Se coge una caja de cartón un poco grande, se mete en ella un puñado de hombres solos, se cierra bien la caja y se precinta. Se añaden orificios para respirar, orificios cuadrados y a su vez cuadriculados. Luego se hace llover en torno de la caja y se consigue producir melancolía.
Es, quizá, el único método científico, y completo, para mediante elementos físicos --caja, hombres, orificios, lluvia, precintos-- producir a través de reacciones no físicas, una mercancía que pueda llegar a ser enormemente rentable. El método más eficaz para crear un tipo de producto de alto consumo, difícil de industrializar ciertamente, pero que comercializado podría servir después en espectáculos, publicaciones o transmisiones televisivas, tanto en el género dramático-emotivo como en el sentimental-patriótico o en el místico-imperial, de poca salida ya. Todavía es un procedimiento poco conocido por lo que su utilización para esos fines podría parecer, en este momento, hasta cierto punto improductivo a observadores de corta visión inversora. Sin embargo es necesario apoyar toda investigación que libere de la tiranía de los royaltis y obtener por fin un producto nacional que llegue a ser de satisfactoria rentabilidad.
Las cajas no obedecen a un modelo único. Las hay enormes y muy pequeñas. Como cajas de zapatos algunas, largas y estrechas; de embalaje otras, con grandes proporciones. Pero todas, cajas. En ellas, los cobayas, aplicándoles ciertos estímulos, segregan melancolía, nostalgia y recuerdos a partir algunas veces de motivaciones minúsculas y muy baratas pero hábilmente provocadas; un olor adecuado ha llegado a ser en ocasiones un poderoso desencadenante. En principio los cobayas en las cajas se mueven despacito hora tras hora, sin aprovechamiento ni función. Caminan con la pared como destino, pero llegados a ella, un mecanismo perfecto, quizá diseñado por Leonardo y aún no clasificado entre sus papeles inéditos, hace que los cobayas no se detengan, ni trepen, ni se asusten hasta enloquecer por la continuidad imposibilitada; los cobayas giran, los cobayas enderezan de nuevo sus pasos, sin vacilaciones ni pérdida de ritmo, hacia la otra pared, la de enfrente, aquella de la que partieron.

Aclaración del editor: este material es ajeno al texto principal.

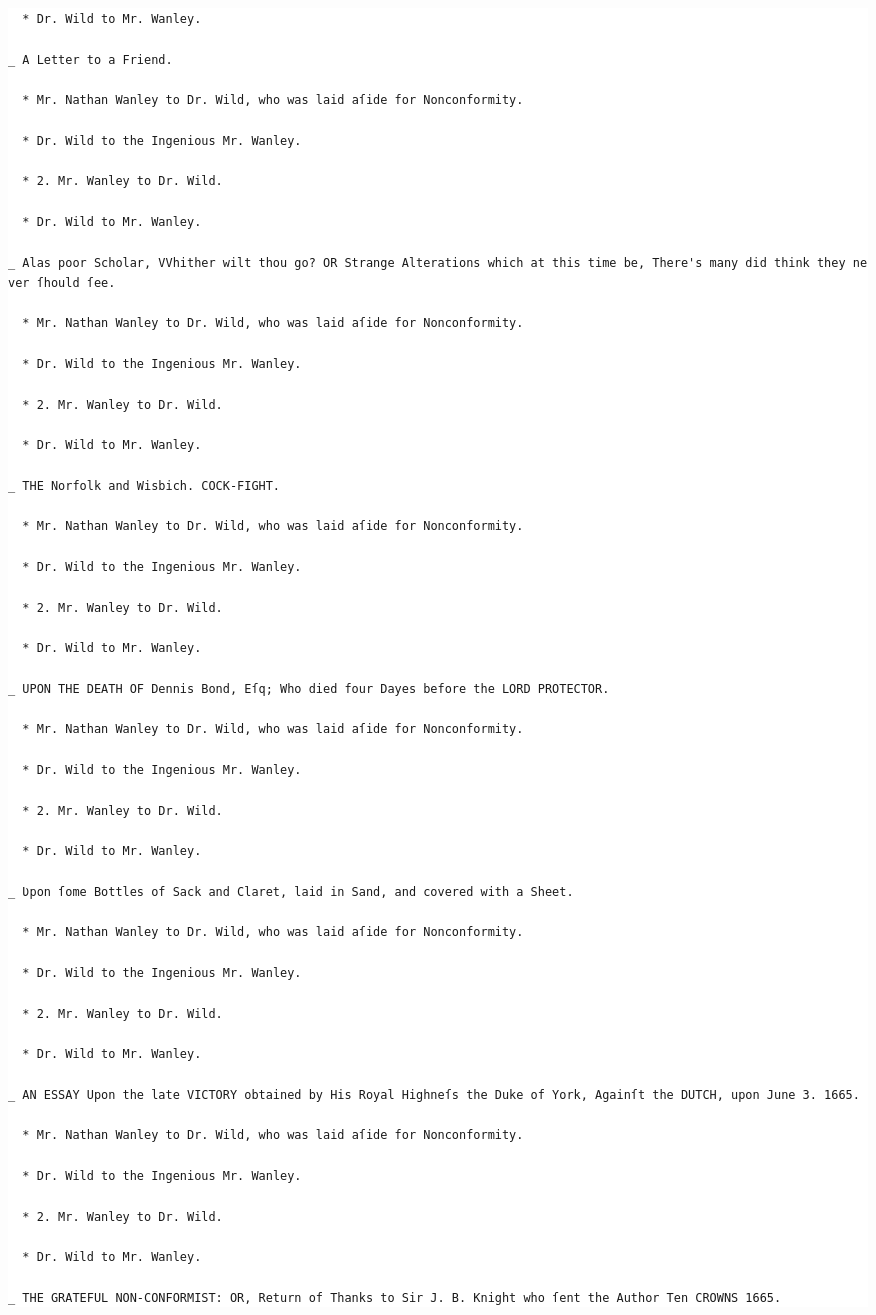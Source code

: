       * Dr. Wild to Mr. Wanley.

    _ A Letter to a Friend.

      * Mr. Nathan Wanley to Dr. Wild, who was laid aſide for Nonconformity.

      * Dr. Wild to the Ingenious Mr. Wanley.

      * 2. Mr. Wanley to Dr. Wild.

      * Dr. Wild to Mr. Wanley.

    _ Alas poor Scholar, VVhither wilt thou go? OR Strange Alterations which at this time be, There's many did think they never ſhould ſee.

      * Mr. Nathan Wanley to Dr. Wild, who was laid aſide for Nonconformity.

      * Dr. Wild to the Ingenious Mr. Wanley.

      * 2. Mr. Wanley to Dr. Wild.

      * Dr. Wild to Mr. Wanley.

    _ THE Norfolk and Wisbich. COCK-FIGHT.

      * Mr. Nathan Wanley to Dr. Wild, who was laid aſide for Nonconformity.

      * Dr. Wild to the Ingenious Mr. Wanley.

      * 2. Mr. Wanley to Dr. Wild.

      * Dr. Wild to Mr. Wanley.

    _ UPON THE DEATH OF Dennis Bond, Eſq; Who died four Dayes before the LORD PROTECTOR.

      * Mr. Nathan Wanley to Dr. Wild, who was laid aſide for Nonconformity.

      * Dr. Wild to the Ingenious Mr. Wanley.

      * 2. Mr. Wanley to Dr. Wild.

      * Dr. Wild to Mr. Wanley.

    _ Ʋpon ſome Bottles of Sack and Claret, laid in Sand, and covered with a Sheet.

      * Mr. Nathan Wanley to Dr. Wild, who was laid aſide for Nonconformity.

      * Dr. Wild to the Ingenious Mr. Wanley.

      * 2. Mr. Wanley to Dr. Wild.

      * Dr. Wild to Mr. Wanley.

    _ AN ESSAY Upon the late VICTORY obtained by His Royal Highneſs the Duke of York, Againſt the DUTCH, upon June 3. 1665.

      * Mr. Nathan Wanley to Dr. Wild, who was laid aſide for Nonconformity.

      * Dr. Wild to the Ingenious Mr. Wanley.

      * 2. Mr. Wanley to Dr. Wild.

      * Dr. Wild to Mr. Wanley.

    _ THE GRATEFUL NON-CONFORMIST: OR, Return of Thanks to Sir J. B. Knight who ſent the Author Ten CROWNS 1665.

Y un día se llueve alrededor de la caja, y algo encima. Los cobayas caminan aún pero reducen sus traslados a zonas más cortas, miran a través de los orificios practicados en la caja, olfatean, y segregan melancolía, nostalgia, recuerdos, suben de sus ojos, de su boca, de su nariz, de su aliento, de sus oídos, de todo el cuerpo agitado de los cobayas, unas vaharadas de evocaciones, de rostros que regresan, de palabras que se recuerdan de improviso. Se condensa la segregación sobre sus cabezas, encerrada en cercas de trazo continuo como los diálogos de un cómic. Pero no se aprovecha, no se comercializa con fines que podrían ser artísticos, culturales o recreativos. Tanta melancolía perdida. Pero como dice Italo Svevo, la naturaleza no realiza cálculos sino experiencias. Tal vez un día se aproveche todo.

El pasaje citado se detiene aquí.